Clean energy policies funded by the Inflation Reduction Act and Infrastructure Investment and Jobs Act (IIJA) have been key to the U.S. economy’s strong performance, Energy Secretary Jennifer Granholm said Feb. 21 at the National Press Club in D.C. 

The unemployment rate has been below 4% for the longest continuous stretch in 50 years, and among all advanced economies, the U.S. has seen the strongest recovery since the COVID-19 pandemic. 

“It is not luck,” Granholm said. “It’s the result of a focused strategic plan. The Biden administration is using a 21st-century industrial strategy to bring manufacturing back to America after years of offshoring, to lift bruised communities from their knees and to bring future-facing good jobs to workers.” 

Clean energy represents a $23 trillion global opportunity and effectively amounts to another industrial revolution, Granholm said.  

The past policies of free trade and trickle-down economics have led to millions of job losses as manufacturers were encouraged to move abroad, she said. 

“The loss of manufacturing jobs was the most sickening, despairing part of my eight years as governor of Michigan,” she added. 

In her first year as governor, home appliance manufacturer Electrolux was threatening to move a factory from Greenville, Mich., to Mexico, which threatened to crush the local economy as it employed 3,000 workers in a town with a population of 8,000. Granholm and her team offered generous incentives for it stay, but they could not compete with cheap labor in Juarez, Mexico. 

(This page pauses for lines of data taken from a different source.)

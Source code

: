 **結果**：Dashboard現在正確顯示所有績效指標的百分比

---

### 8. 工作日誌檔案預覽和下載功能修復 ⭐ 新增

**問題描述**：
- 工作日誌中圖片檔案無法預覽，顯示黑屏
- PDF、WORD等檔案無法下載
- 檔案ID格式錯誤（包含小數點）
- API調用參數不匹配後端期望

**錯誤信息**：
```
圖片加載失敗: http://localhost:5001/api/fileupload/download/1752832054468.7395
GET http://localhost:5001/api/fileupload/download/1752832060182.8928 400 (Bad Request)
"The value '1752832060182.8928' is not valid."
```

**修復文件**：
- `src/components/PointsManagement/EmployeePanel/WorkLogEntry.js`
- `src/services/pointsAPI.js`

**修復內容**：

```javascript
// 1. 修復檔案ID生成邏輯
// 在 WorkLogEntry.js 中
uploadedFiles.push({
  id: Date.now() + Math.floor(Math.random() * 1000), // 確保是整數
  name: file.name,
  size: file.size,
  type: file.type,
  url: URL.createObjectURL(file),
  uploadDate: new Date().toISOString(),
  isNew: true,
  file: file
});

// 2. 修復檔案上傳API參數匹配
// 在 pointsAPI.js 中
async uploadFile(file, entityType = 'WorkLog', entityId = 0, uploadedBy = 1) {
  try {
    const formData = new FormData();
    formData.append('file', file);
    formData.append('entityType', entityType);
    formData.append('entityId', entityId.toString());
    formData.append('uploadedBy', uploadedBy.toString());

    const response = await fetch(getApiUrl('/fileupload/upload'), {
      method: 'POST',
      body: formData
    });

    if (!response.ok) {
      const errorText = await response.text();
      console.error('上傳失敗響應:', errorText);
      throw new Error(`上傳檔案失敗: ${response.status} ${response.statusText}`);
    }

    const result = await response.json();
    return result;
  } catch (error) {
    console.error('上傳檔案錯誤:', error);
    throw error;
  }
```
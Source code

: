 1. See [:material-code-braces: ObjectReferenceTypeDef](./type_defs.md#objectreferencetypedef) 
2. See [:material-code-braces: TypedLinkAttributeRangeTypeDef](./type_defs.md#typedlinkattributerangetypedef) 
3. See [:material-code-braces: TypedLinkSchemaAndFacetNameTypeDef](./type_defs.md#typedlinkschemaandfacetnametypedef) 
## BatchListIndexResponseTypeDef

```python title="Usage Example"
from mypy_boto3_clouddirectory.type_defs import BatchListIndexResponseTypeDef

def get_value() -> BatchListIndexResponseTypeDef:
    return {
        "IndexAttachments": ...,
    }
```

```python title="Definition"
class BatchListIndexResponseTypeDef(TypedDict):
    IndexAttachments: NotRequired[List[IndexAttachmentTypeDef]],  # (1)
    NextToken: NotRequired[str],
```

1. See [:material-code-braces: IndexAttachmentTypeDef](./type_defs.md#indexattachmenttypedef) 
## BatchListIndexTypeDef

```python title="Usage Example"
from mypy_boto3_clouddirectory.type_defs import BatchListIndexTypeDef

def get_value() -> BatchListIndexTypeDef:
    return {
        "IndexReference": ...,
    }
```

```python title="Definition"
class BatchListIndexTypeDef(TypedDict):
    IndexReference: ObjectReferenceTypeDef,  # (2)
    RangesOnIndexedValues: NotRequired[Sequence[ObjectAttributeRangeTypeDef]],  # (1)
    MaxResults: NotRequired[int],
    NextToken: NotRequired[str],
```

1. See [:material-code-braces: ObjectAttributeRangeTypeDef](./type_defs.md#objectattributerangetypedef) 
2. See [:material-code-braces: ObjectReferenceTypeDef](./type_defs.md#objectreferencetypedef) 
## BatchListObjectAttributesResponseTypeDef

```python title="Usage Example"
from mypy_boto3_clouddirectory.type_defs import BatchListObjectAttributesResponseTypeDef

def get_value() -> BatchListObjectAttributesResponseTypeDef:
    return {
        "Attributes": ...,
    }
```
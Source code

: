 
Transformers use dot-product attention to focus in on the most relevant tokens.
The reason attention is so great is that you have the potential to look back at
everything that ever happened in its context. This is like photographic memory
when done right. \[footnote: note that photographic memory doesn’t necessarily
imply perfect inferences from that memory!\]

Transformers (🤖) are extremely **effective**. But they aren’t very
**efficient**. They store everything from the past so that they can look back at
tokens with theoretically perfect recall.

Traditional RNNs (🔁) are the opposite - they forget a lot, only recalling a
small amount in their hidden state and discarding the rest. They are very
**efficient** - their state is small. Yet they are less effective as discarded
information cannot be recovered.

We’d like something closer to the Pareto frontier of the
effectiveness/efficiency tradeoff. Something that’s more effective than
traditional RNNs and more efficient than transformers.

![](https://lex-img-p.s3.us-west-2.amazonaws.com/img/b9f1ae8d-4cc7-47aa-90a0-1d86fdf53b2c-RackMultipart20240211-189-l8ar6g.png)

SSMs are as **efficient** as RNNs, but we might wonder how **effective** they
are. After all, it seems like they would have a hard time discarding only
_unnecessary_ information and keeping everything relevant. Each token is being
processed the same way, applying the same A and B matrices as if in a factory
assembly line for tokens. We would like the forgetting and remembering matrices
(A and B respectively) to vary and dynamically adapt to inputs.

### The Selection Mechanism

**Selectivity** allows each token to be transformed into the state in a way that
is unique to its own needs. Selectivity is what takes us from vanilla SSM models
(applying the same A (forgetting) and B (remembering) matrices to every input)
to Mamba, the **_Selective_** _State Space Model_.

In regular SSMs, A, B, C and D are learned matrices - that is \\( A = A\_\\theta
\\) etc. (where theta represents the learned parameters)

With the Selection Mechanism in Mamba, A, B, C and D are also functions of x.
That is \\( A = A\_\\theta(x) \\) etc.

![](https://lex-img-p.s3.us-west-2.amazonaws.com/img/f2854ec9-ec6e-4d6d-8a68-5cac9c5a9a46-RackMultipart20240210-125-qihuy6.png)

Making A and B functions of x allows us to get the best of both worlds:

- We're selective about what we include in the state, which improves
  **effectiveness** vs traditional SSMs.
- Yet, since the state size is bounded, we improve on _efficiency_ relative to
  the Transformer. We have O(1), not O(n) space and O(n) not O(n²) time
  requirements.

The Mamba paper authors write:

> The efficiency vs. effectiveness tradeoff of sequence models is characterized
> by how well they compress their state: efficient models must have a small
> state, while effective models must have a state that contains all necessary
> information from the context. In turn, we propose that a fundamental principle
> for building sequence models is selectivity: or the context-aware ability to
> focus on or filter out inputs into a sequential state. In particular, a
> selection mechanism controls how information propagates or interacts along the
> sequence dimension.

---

That situation was repeated 60,000 times over the course of the first part of this century, wreaking havoc on factory towns everywhere. 

“No matter how many incentives a state offers, no state has the resources to compete with the industrial policies of China, or the low wages in Mexico,” Granholm said. 

It was “like bringing a knife to a gun fight,” though Granholm’s administration was eventually able to convince a solar panel maker to open a plant that replaced some of the jobs lost to Electrolux’s move. But that manufacturer went bankrupt and shut its factory down as cheaper panels flooded the market, the product of China’s industrial policy. 

The energy secretary said Biden tasked his cabinet with developing a policy to bring jobs and businesses back to the U.S. through an industrial policy based in part on clean energy. 

“The president’s strategy is working, folks,” she said. “Did I mention 353,000 jobs last month? We now have the most significant clean energy and climate strategy in the nation’s history, arguably in the world.” 

That policy is based on four legs: making the U.S. the irresistible nation for investing in clean energy; ensuring that investments go to communities that have been left behind; strengthening America’s workforce so it has the skills to compete globally; and performing cutting-edge research and development. 

“DOE is now investing over $100 billion into clean energy demonstration and deployment through grants and loans and rebates and other public tools,” Granholm said. “We actually have 60 new programs under the [IIJA] and the Inflation Reduction Act. We’ve stood up new offices to focus on demonstration, clean energy supply chains, the electricity grid, community engagement and more.” 

China has its own policies, with 14 five-year plans focused on dominating supply chains and manufacturing in which the U.S. excelled, she said. 

“And as we saw with the solar company in Greenville, [China has] been successful,” Granholm said. “But we are fighting back. We’re being deliberate about building up these supply chains, both inside the U.S. and with our allies. We understand that energy is a national security imperative. We cannot depend upon countries that have orchestrated monopolies on key technologies, whose values we don’t share.” 

So far, those policies have produced more than 500 new or expanded manufacturing facilities in the clean energy space alone. 

“Five hundred communities that are seeing future-facing industries, hiring their people,” Granholm said. “We are bringing manufacturing home.”